+++ DATA IN THIS EXERCISE
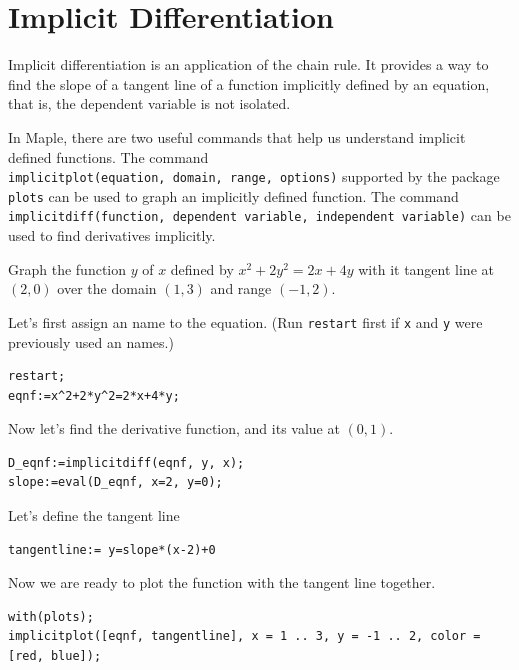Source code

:\documentclass[]{book}
\theoremstyle{definition}
\theoremstyle{definition}
\theoremstyle{definition}
\theoremstyle{remark}
\let\BeginKnitrBlock\begin \let\EndKnitrBlock\end
\begin{document}
\hypertarget{implicit-differentiation}{%
\section{Implicit Differentiation}\label{implicit-differentiation}}

Implicit differentiation is an application of the chain rule. It provides a way to find the slope of a tangent line of a function implicitly defined by an equation, that is, the dependent variable is not isolated.

In Maple, there are two useful commands that help us understand implicit defined functions.
The command \texttt{implicitplot(equation,\ domain,\ range,\ options)} supported by the package \texttt{plots} can be used to graph an implicitly defined function.
The command \texttt{implicitdiff(function,\ dependent\ variable,\ independent\ variable)} can be used to find derivatives implicitly.

\BeginKnitrBlock{example}
\protect\hypertarget{exm:unnamed-chunk-22}{}{\label{exm:unnamed-chunk-22} }
Graph the function \(y\) of \(x\) defined by \(x^2+2y^2=2x+4y\) with it tangent line at \((2, 0)\) over the domain \((1, 3)\) and range \((-1, 2)\).
\EndKnitrBlock{example}

\BeginKnitrBlock{solution}
{}
Let's first assign an name to the equation. (Run \texttt{restart} first if \texttt{x} and \texttt{y} were previously used an names.)

\begin{verbatim}
restart;
eqnf:=x^2+2*y^2=2*x+4*y;
\end{verbatim}

Now let's find the derivative function, and its value at \((0, 1)\).

\begin{verbatim}
D_eqnf:=implicitdiff(eqnf, y, x);
slope:=eval(D_eqnf, x=2, y=0);
\end{verbatim}

Let's define the tangent line

\begin{verbatim}
tangentline:= y=slope*(x-2)+0
\end{verbatim}

Now we are ready to plot the function with the tangent line together.

\begin{verbatim}
with(plots);
implicitplot([eqnf, tangentline], x = 1 .. 3, y = -1 .. 2, color = [red, blue]);
\end{verbatim}
\EndKnitrBlock{solution}
\end{document}
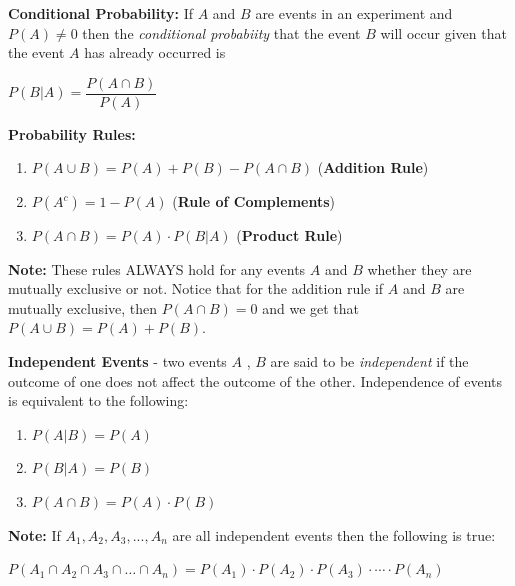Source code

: \documentclass[12pt]{article}
\newenvironment{myindentpar}[1]%
     {\begin{list}{}%
             {\setlength{\leftmargin}{#1}}%
             \item[]%
     }
     {\end{list}}
\begin{document}
\vspace{.5cm}

\textbf{Conditional Probability:} If $A$ and $B$ are events in an experiment and $P(A) \neq 0$ then the \textit{conditional probabiity} that the event $B$ will occur given that the event $A$ has already occurred is 
\newline

\centerline{$P(B|A) = \dfrac{P(A \cap B)}{P(A)}$}

\textbf{Probability Rules:}

\begin{enumerate}
\item $P(A \cup B) = P(A) + P(B) - P(A \cap B)$ (\textbf{Addition Rule})
\item $P(A^{c}) = 1 - P(A)$ (\textbf{Rule of Complements})
\item $P(A \cap B) = P(A) \cdot P(B|A)$ (\textbf{Product Rule})
\end{enumerate}

\textbf{Note:} These rules ALWAYS hold for any events $A$ and $B$ whether they are mutually exclusive or not. Notice that for the addition rule if $A$ and $B$ are mutually exclusive, then $P(A \cap B) = 0$ and we get that $P(A \cup B) = P(A) + P(B)$.

\vspace{.5cm}

\textbf{Independent Events} - two events $A$ , $B$ are said to be \textit{independent} if the outcome of one does not affect the outcome of the other. Independence of events is equivalent to the following:

\begin{enumerate}
\item $P(A|B) = P(A)$
\item $P(B|A) = P(B)$
\item $P(A \cap B) = P(A) \cdot P(B)$
\end{enumerate}

\begin{myindentpar}{1cm}
\textbf{Note:} If $A_{1}, A_{2}, A_{3},...,A_{n}$ are all independent events then the following is true:
\newline

\centerline{$P(A_{1} \cap A_{2} \cap A_{3} \cap \dots \cap A_{n}) = P(A_{1}) \cdot P(A_{2}) \cdot P(A_{3}) \cdot \cdots \cdot P(A_{n})$}

\end{myindentpar}
\end{document}
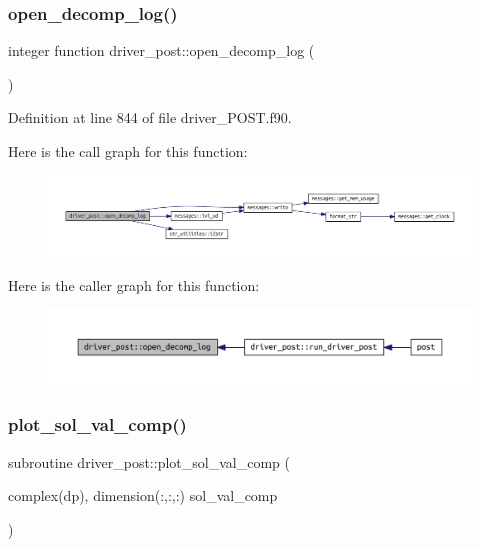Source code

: \subsubsection{\texorpdfstring{open\+\_\+decomp\+\_\+log()}{open\_decomp\_log()}}
{\footnotesize\ttfamily integer function driver\+\_\+post\+::open\+\_\+decomp\+\_\+log (\begin{DoxyParamCaption}{ }\end{DoxyParamCaption})}



Definition at line 844 of file driver\+\_\+\+P\+O\+S\+T.\+f90.

Here is the call graph for this function\+:
\nopagebreak
\begin{figure}[H]
\begin{center}
\leavevmode
\includegraphics[width=350pt]{namespacedriver__post_a5d76f87f131e21b4d74fd5f4a7bbbd6b_cgraph}
\end{center}
\end{figure}
Here is the caller graph for this function\+:
\nopagebreak
\begin{figure}[H]
\begin{center}
\leavevmode
\includegraphics[width=350pt]{namespacedriver__post_a5d76f87f131e21b4d74fd5f4a7bbbd6b_icgraph}
\end{center}
\end{figure}
\mbox{\label{namespacedriver__post_af9ce961d2d6825b767a93fdbe8806a1c}} 
\subsubsection{\texorpdfstring{plot\+\_\+sol\+\_\+val\+\_\+comp()}{plot\_sol\_val\_comp()}}
{\footnotesize\ttfamily subroutine driver\+\_\+post\+::plot\+\_\+sol\+\_\+val\+\_\+comp (\begin{DoxyParamCaption}\item[{complex(dp), dimension(\+:,\+:,\+:)}]{sol\+\_\+val\+\_\+comp }\end{DoxyParamCaption})}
++++++
PROBLEM TO WORK ON →
Please copy the data above exactly, omitting the pictures.

OUTPUT OF THE EXERCISE →
Source code

:\documentclass[]{book}
\theoremstyle{definition}
\theoremstyle{definition}
\theoremstyle{definition}
\theoremstyle{remark}
\let\BeginKnitrBlock\begin \let\EndKnitrBlock\end
\begin{document}
\hypertarget{implicit-differentiation}{%
\section{Implicit Differentiation}\label{implicit-differentiation}}

Implicit differentiation is an application of the chain rule. It provides a way to find the slope of a tangent line of a function implicitly defined by an equation, that is, the dependent variable is not isolated.

In Maple, there are two useful commands that help us understand implicit defined functions.
The command \texttt{implicitplot(equation,\ domain,\ range,\ options)} supported by the package \texttt{plots} can be used to graph an implicitly defined function.
The command \texttt{implicitdiff(function,\ dependent\ variable,\ independent\ variable)} can be used to find derivatives implicitly.

\BeginKnitrBlock{example}
\protect\hypertarget{exm:unnamed-chunk-22}{}{\label{exm:unnamed-chunk-22} }
Graph the function \(y\) of \(x\) defined by \(x^2+2y^2=2x+4y\) with it tangent line at \((2, 0)\) over the domain \((1, 3)\) and range \((-1, 2)\).
\EndKnitrBlock{example}

\BeginKnitrBlock{solution}
{}
Let's first assign an name to the equation. (Run \texttt{restart} first if \texttt{x} and \texttt{y} were previously used an names.)

\begin{verbatim}
restart;
eqnf:=x^2+2*y^2=2*x+4*y;
\end{verbatim}

Now let's find the derivative function, and its value at \((0, 1)\).

\begin{verbatim}
D_eqnf:=implicitdiff(eqnf, y, x);
slope:=eval(D_eqnf, x=2, y=0);
\end{verbatim}

Let's define the tangent line

\begin{verbatim}
tangentline:= y=slope*(x-2)+0
\end{verbatim}

Now we are ready to plot the function with the tangent line together.

\begin{verbatim}
with(plots);
implicitplot([eqnf, tangentline], x = 1 .. 3, y = -1 .. 2, color = [red, blue]);
\end{verbatim}
\EndKnitrBlock{solution}
\end{document}
Source code

: \documentclass[12pt]{article}
\newenvironment{myindentpar}[1]%
     {\begin{list}{}%
             {\setlength{\leftmargin}{#1}}%
             \item[]%
     }
     {\end{list}}
\begin{document}
\vspace{.5cm}

\textbf{Conditional Probability:} If $A$ and $B$ are events in an experiment and $P(A) \neq 0$ then the \textit{conditional probabiity} that the event $B$ will occur given that the event $A$ has already occurred is 
\newline

\centerline{$P(B|A) = \dfrac{P(A \cap B)}{P(A)}$}

\textbf{Probability Rules:}

\begin{enumerate}
\item $P(A \cup B) = P(A) + P(B) - P(A \cap B)$ (\textbf{Addition Rule})
\item $P(A^{c}) = 1 - P(A)$ (\textbf{Rule of Complements})
\item $P(A \cap B) = P(A) \cdot P(B|A)$ (\textbf{Product Rule})
\end{enumerate}

\textbf{Note:} These rules ALWAYS hold for any events $A$ and $B$ whether they are mutually exclusive or not. Notice that for the addition rule if $A$ and $B$ are mutually exclusive, then $P(A \cap B) = 0$ and we get that $P(A \cup B) = P(A) + P(B)$.

\vspace{.5cm}

\textbf{Independent Events} - two events $A$ , $B$ are said to be \textit{independent} if the outcome of one does not affect the outcome of the other. Independence of events is equivalent to the following:

\begin{enumerate}
\item $P(A|B) = P(A)$
\item $P(B|A) = P(B)$
\item $P(A \cap B) = P(A) \cdot P(B)$
\end{enumerate}

\begin{myindentpar}{1cm}
\textbf{Note:} If $A_{1}, A_{2}, A_{3},...,A_{n}$ are all independent events then the following is true:
\newline

\centerline{$P(A_{1} \cap A_{2} \cap A_{3} \cap \dots \cap A_{n}) = P(A_{1}) \cdot P(A_{2}) \cdot P(A_{3}) \cdot \cdots \cdot P(A_{n})$}

\end{myindentpar}
\end{document}
Source code

: \subsubsection{\texorpdfstring{open\+\_\+decomp\+\_\+log()}{open\_decomp\_log()}}
{\footnotesize\ttfamily integer function driver\+\_\+post\+::open\+\_\+decomp\+\_\+log (\begin{DoxyParamCaption}{ }\end{DoxyParamCaption})}



Definition at line 844 of file driver\+\_\+\+P\+O\+S\+T.\+f90.

Here is the call graph for this function\+:
\nopagebreak
\begin{figure}[H]
\begin{center}
\leavevmode
\includegraphics[width=350pt]{namespacedriver__post_a5d76f87f131e21b4d74fd5f4a7bbbd6b_cgraph}
\end{center}
\end{figure}
Here is the caller graph for this function\+:
\nopagebreak
\begin{figure}[H]
\begin{center}
\leavevmode
\includegraphics[width=350pt]{namespacedriver__post_a5d76f87f131e21b4d74fd5f4a7bbbd6b_icgraph}
\end{center}
\end{figure}
\mbox{\label{namespacedriver__post_af9ce961d2d6825b767a93fdbe8806a1c}} 
\subsubsection{\texorpdfstring{plot\+\_\+sol\+\_\+val\+\_\+comp()}{plot\_sol\_val\_comp()}}
{\footnotesize\ttfamily subroutine driver\+\_\+post\+::plot\+\_\+sol\+\_\+val\+\_\+comp (\begin{DoxyParamCaption}\item[{complex(dp), dimension(\+:,\+:,\+:)}]{sol\+\_\+val\+\_\+comp }\end{DoxyParamCaption})}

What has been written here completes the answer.